A proliferação da muito liberal ideia de sucesso e da oportunidade de sucesso que conduzirá os mais aptos ao nirvana do bem-estar poderá ser fortemente atractiva para muitos, mas não passa da repetição da ideia que há décadas alimenta a desigualdade e que mais não faz que oferecer mobilidade social a um pequeno grupo enquanto os padrões de vida da maioria das pessoas continuam a degradar-se.
A distribuição geográfica dos grandes investimentos e a concentração populacional agravam os desequilíbrios entre o mais atractivo litoral e o crescentemente desertificado interior, o que aprofunda as disparidades regionais no nível de escolaridade, de rendimento e de expectativa de vida. A dificuldade dos partidos tradicionais em lidar com essas desigualdades não é surpreendente, pois foram os mesmos que privatizaram sectores básicos das economias e que, em nome de equilíbrios e regras orçamentais mais ou menos espúrias, recorrem a políticas de austeridade que mais não têm feito senão o agravamento das desigualdades sociais.
A própria ideia de mobilidade social, tão cara a liberais e neoliberais, é muitas vezes usada como argumento para apresentar a igualdade de oportunidades quando as condições materiais para permitir a mobilidade ascendente das classes trabalhadoras não existem e onde não há vontade política para criá-las; assim, a perspectiva de mobilidade social é o engodo usado para atrair os assalariados a um esforço suplementar, no sentido da mudança de atitude individual sem a menor contrapartida que altere as suas condições materiais.

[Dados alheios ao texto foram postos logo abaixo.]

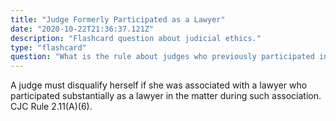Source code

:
 ```yaml
---
title: "Judge Formerly Participated as a Lawyer"
date: "2020-10-22T21:36:37.121Z"
description: "Flashcard question about judicial ethics."
type: "flashcard"
question: "What is the rule about judges who previously participated in a matter as an attorney?"
---
```


A judge must disqualify herself if she was associated with a lawyer who participated substantially as a lawyer in the matter during such association. CJC Rule 2.11(A)(6).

A individualização do sucesso, traduzida na simples existência de uns poucos felizardos que chegam ao topo, ajuda a minimizar e a justificar as maiores desigualdades estruturais e a alimentar a fábula do eldorado. Mas a realidade é muito diferente; os salários reais continuam mais baixos do que eram antes da crise financeira de 2008 (Quando a decisão pública molda o mercado: a relevância do salário mínimo em tempos de estagnação salarial – Diogo Martins)…
…e a percentagem de trabalhadores em situação de precariedade é ainda muito elevada, ultrapassando o dobro da média na U.E. (como Eugénio Rosa explicou neste artigo, aqui no Tornado)…
…não sendo, por isso, de estranhar a ideia que as gerações mais jovens enfrentam perspectivas de mobilidade menos favoráveis do que os seus pais.
Para contrariar eficazmente essa tendência seria necessário agravar a carga tributária sobre os mais ricos, mediante profundas reformas nos impostos sobre a riqueza, e aumentar os benefícios fiscais para as famílias com filhos, sem nunca esquecer que no âmago da concepção dominante de mobilidade social reside a necessidade de alguns descerem para outros subirem a que acresce a óbvia realidade de que, independentemente do esforço realizado, nem todos alcançarão o topo. O mero reconhecimento deste facto e o abandono do discurso da mobilidade social (por mais tentador e aliciante que ele possa ser) deverá constituir o primeiro passo para uma mudança nos comportamentos e nas políticas que efectivamente contribuam para uma melhoria dos padrões de vida dos assalariados e dos pequenos empresários iludidos e alheados desta realidade.